--- ACTIVITY ---
All lines containing the string "fabrication" must be copied from the entries.

════

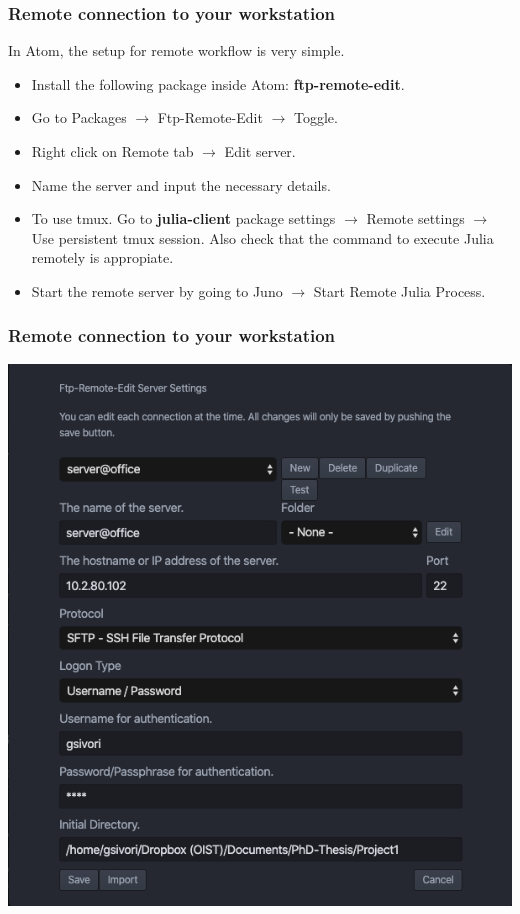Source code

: \documentclass{beamer}
\begin{document}
\begin{frame}
\frametitle{Remote connection to your workstation}
In Atom, the setup for remote workflow is very simple. 
\begin{itemize}
\item Install the following package inside Atom: \textbf{ftp-remote-edit}.
\item Go to Packages $\rightarrow$ Ftp-Remote-Edit $\rightarrow$ Toggle.
\item Right click on Remote tab $\rightarrow$ Edit server.
\item Name the server and input the necessary details.
\item To use tmux. Go to \textbf{julia-client} package settings $\rightarrow$ Remote settings $\rightarrow$ Use persistent tmux session. Also check that the command to execute Julia remotely is appropiate.
\item Start the remote server by going to Juno $\rightarrow$ Start Remote Julia Process.
\end{itemize}
\end{frame}

\begin{frame}
\frametitle{Remote connection to your workstation}
\centering
\includegraphics[width=0.55\paperwidth]{ftp-server-settings.png}
\end{frame}
\end{document}
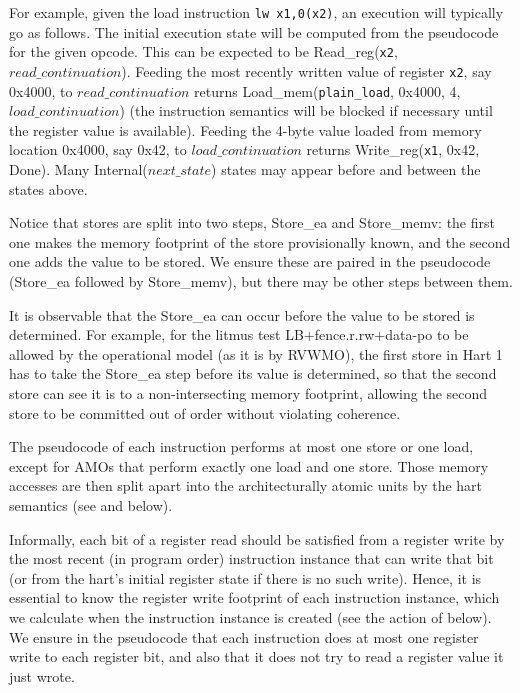 \begin{commentary}
For example, given the load instruction \verb!lw x1,0(x2)!,
an execution will typically go as follows.
The initial execution state will be computed from the pseudocode for the given opcode.
This can be expected to be {\sc Read\_reg}({\tt x2}, $read\_continuation$).
Feeding the most recently written value of register {\tt x2}, say 0x4000, to $read\_continuation$ returns
{\sc Load\_mem}({\tt plain\_load}, 0x4000, 4, $load\_continuation$)
(the instruction semantics will be blocked
if necessary until the register value is available).
Feeding the 4-byte value loaded from memory location 0x4000, say 0x42, to $load\_continuation$ returns
{\sc Write\_reg}({\tt x1}, 0x42, {\sc Done}).
Many {\sc Internal}($next\_state$) states may appear before and between the states above.
\end{commentary}

Notice that stores are split into two steps, {\sc Store\_ea} and {\sc Store\_memv}: the first one makes the memory footprint of the store provisionally known, and the second one adds the value to be stored.
We ensure these are paired in the pseudocode ({\sc Store\_ea} followed by {\sc Store\_memv}), but there may be other steps between them.
\begin{commentary}
It is observable that the {\sc Store\_ea} can occur before the value to be stored is determined.
For example, for the litmus test LB+fence.r.rw+data-po to be allowed by the operational model (as it is by RVWMO), the first store in Hart 1 has to take the {\sc Store\_ea} step before its value is determined, so that the second store can see it is to a non-intersecting memory footprint, allowing the second store to be committed out of order without violating coherence.
\end{commentary}

The pseudocode of each instruction performs at most one store or one load, except for AMOs that perform exactly one load and one store.
Those memory accesses are then split apart into the architecturally atomic units by the hart semantics (see  and  below).

Informally, each bit of a register read should be satisfied from a register write by the most recent (in program order) instruction instance that can write that bit (or from the hart's initial register state if there is no such write).
Hence, it is essential to know the register write footprint of each instruction instance, which we calculate when the instruction instance is created (see the action of  below).
We ensure in the pseudocode that each instruction does at most one register write to each register bit, and also that it does not try to read a register value it just wrote.

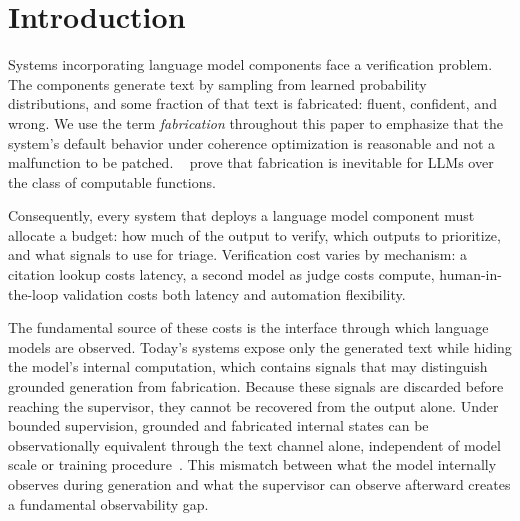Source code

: \balance
\section{Introduction}\label{sec:intro}

Systems incorporating language model components face a verification problem.
The components generate text by sampling from learned probability distributions,
and some fraction of that text is fabricated: fluent, confident, and wrong.
We use the term \emph{fabrication} throughout this paper to emphasize that
the system's default behavior under coherence optimization is reasonable and
not a malfunction to be patched.
\citeauthor{xu2024hallucination}~\cite{xu2024hallucination} prove that fabrication is
inevitable for LLMs over the class of computable functions.



Consequently, every system that
deploys a language model component must allocate a budget: how much of the output to verify,
which outputs to prioritize, and what signals to use for triage.
Verification cost varies by mechanism: a citation lookup costs latency,
a second model as judge costs compute, human-in-the-loop validation
costs both latency and automation flexibility.

The fundamental source of these costs is the interface through which language models are observed.
Today's systems expose only the generated text while hiding the model's internal computation,
which contains signals that may distinguish grounded generation from fabrication.
Because these signals are discarded before reaching the supervisor, they cannot be recovered from the output alone.
Under bounded supervision,
grounded and fabricated internal states can be observationally equivalent through the text channel alone,
independent of model scale or training procedure~\cite{mason2026epistemic}.
This mismatch between what the model internally observes during generation
and what the supervisor can observe afterward creates a fundamental observability gap.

════

--- EXERCISE RESULT ---
We use the term \emph{fabrication} throughout this paper to emphasize that
\citeauthor{xu2024hallucination}~\cite{xu2024hallucination} prove that fabrication is
which contains signals that may distinguish grounded generation from fabrication.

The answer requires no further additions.